Theology and Honesty

by | September 2, 2019

By James Haught

James Haught is editor of West Virginia’s largest newspaper, The Charleston Gazette, and a senior editor of Free Inquiry.. He is 87-years-old and would like to help secular causes more. This series is a way of giving back, as he opens in No Qualms (Ed., published on 2018, July 18, i.e., when he was 86), “I’m quite aware that my turn is approaching. The realization hovers in my mind like a frequent companion. My first wife died ten years ago. Dozens, hundreds, of my longtime friends and colleagues likewise came to the end of their journeys. They number so many that I keep a “Gone” list in my computer to help me remember them all. Before long, it will be my turn to join the list.”

[Ed., Thank you, Jim.]

My far-flung family is quite diverse. Dr. John F. Haught is a renowned Catholic theologian who has produced a flood of erudite books. A Haught woman in the Southwest wrote several lurid sex novels. And I’ve churned out a string of skeptic-agnostic books and magazine essays. I once sent both of my relatives a joint note saying our collective writing “shows there are holy Haughts, heathen Haughts and horny Haughts.” Neither answered.

Well, Dr. Haught is highly esteemed as a pinnacle of “sophisticated” theology, a penetrating thinker who probes the divine through abstruse logic beyond the grasp of average folks. His writings carry weight in the most prestigious journals. But when I try to follow his messages, they seem goofy.

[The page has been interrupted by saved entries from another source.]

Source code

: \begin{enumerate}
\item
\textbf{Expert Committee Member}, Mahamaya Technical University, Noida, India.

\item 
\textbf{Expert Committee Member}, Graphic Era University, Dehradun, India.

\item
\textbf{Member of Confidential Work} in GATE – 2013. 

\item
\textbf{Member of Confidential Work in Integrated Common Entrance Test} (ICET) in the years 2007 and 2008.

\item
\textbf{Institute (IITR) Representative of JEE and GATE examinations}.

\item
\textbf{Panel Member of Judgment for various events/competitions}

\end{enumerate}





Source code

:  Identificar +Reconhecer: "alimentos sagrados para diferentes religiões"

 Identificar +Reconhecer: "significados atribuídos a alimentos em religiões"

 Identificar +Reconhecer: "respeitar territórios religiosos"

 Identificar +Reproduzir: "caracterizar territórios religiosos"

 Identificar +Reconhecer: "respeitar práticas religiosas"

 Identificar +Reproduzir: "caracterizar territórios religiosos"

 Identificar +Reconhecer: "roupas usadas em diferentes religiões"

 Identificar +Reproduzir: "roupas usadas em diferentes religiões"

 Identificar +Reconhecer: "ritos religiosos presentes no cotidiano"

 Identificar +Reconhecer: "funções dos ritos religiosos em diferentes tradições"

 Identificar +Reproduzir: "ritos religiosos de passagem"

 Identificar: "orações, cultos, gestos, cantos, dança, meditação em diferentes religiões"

Lately, he has attempted to prove that survival-of-the-fittest evolution presents a “grand drama” orchestrated by God. All the ruthless slaughter of prey by predators, all the mass starvation of desperate victims who lose their food supply, even the extinction of 99 percent of all species that ever lived – are part of “an evolutionary drama that has been aroused, though not coercively driven, by a God of infinite love,” he wrote in The Washington Post. (1)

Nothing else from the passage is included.